* **ACTIVITY**:
Whenever a line in the material below includes "cslhangindent", copy that line.

* **EXTRACTED MATERIAL**:
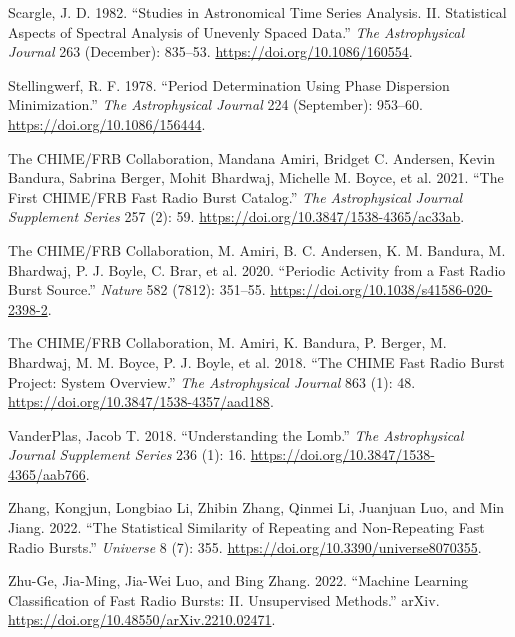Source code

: \documentclass[
  rmp,
  amsmath,
  amssymb,
  preprint]{revtex4-2}
\newlength{\cslhangindent}
\newlength{\cslentryspacingunit} %
\newenvironment{CSLReferences}[2] %
 {%
  \setlength{\parindent}{0pt}
  \ifodd #1
  \let\oldpar\par
  \def\par{\hangindent=\cslhangindent\oldpar}
  \fi
  \setlength{\parskip}{#2\cslentryspacingunit}
 }%
 {}
\begin{document}
\begin{CSLReferences}{1}{0}
\leavevmode{}%
Scargle, J. D. 1982. {``Studies in Astronomical Time Series Analysis.
{II}. {Statistical} Aspects of Spectral Analysis of Unevenly Spaced
Data.''} \emph{The Astrophysical Journal} 263 (December): 835--53.
\url{https://doi.org/10.1086/160554}.

\leavevmode{}%
Stellingwerf, R. F. 1978. {``Period Determination Using Phase Dispersion
Minimization.''} \emph{The Astrophysical Journal} 224 (September):
953--60. \url{https://doi.org/10.1086/156444}.

\leavevmode{}%
The CHIME/FRB Collaboration, Mandana Amiri, Bridget C. Andersen, Kevin
Bandura, Sabrina Berger, Mohit Bhardwaj, Michelle M. Boyce, et al. 2021.
{``The {First CHIME}/{FRB Fast Radio Burst Catalog}.''} \emph{The
Astrophysical Journal Supplement Series} 257 (2): 59.
\url{https://doi.org/10.3847/1538-4365/ac33ab}.

\leavevmode{}%
The CHIME/FRB Collaboration, M. Amiri, B. C. Andersen, K. M. Bandura, M.
Bhardwaj, P. J. Boyle, C. Brar, et al. 2020. {``Periodic Activity from a
Fast Radio Burst Source.''} \emph{Nature} 582 (7812): 351--55.
\url{https://doi.org/10.1038/s41586-020-2398-2}.

\leavevmode{}%
The CHIME/FRB Collaboration, M. Amiri, K. Bandura, P. Berger, M.
Bhardwaj, M. M. Boyce, P. J. Boyle, et al. 2018. {``The {CHIME Fast
Radio Burst Project}: {System Overview}.''} \emph{The Astrophysical
Journal} 863 (1): 48. \url{https://doi.org/10.3847/1538-4357/aad188}.

\leavevmode{}%
VanderPlas, Jacob T. 2018. {``Understanding the
{Lomb}.''} \emph{The Astrophysical
Journal Supplement Series} 236 (1): 16.
\url{https://doi.org/10.3847/1538-4365/aab766}.

\leavevmode{}%
Zhang, Kongjun, Longbiao Li, Zhibin Zhang, Qinmei Li, Juanjuan Luo, and
Min Jiang. 2022. {``The {Statistical Similarity} of {Repeating} and
{Non-Repeating Fast Radio Bursts}.''} \emph{Universe} 8 (7): 355.
\url{https://doi.org/10.3390/universe8070355}.

\leavevmode{}%
Zhu-Ge, Jia-Ming, Jia-Wei Luo, and Bing Zhang. 2022. {``Machine
{Learning Classification} of {Fast Radio Bursts}: {II}. {Unsupervised
Methods}.''} {arXiv}. \url{https://doi.org/10.48550/arXiv.2210.02471}.

\end{CSLReferences}
\end{document}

* **WRITTEN ANSWER**:
\newlength{\cslhangindent}
  \def\par{\hangindent=\cslhangindent\oldpar}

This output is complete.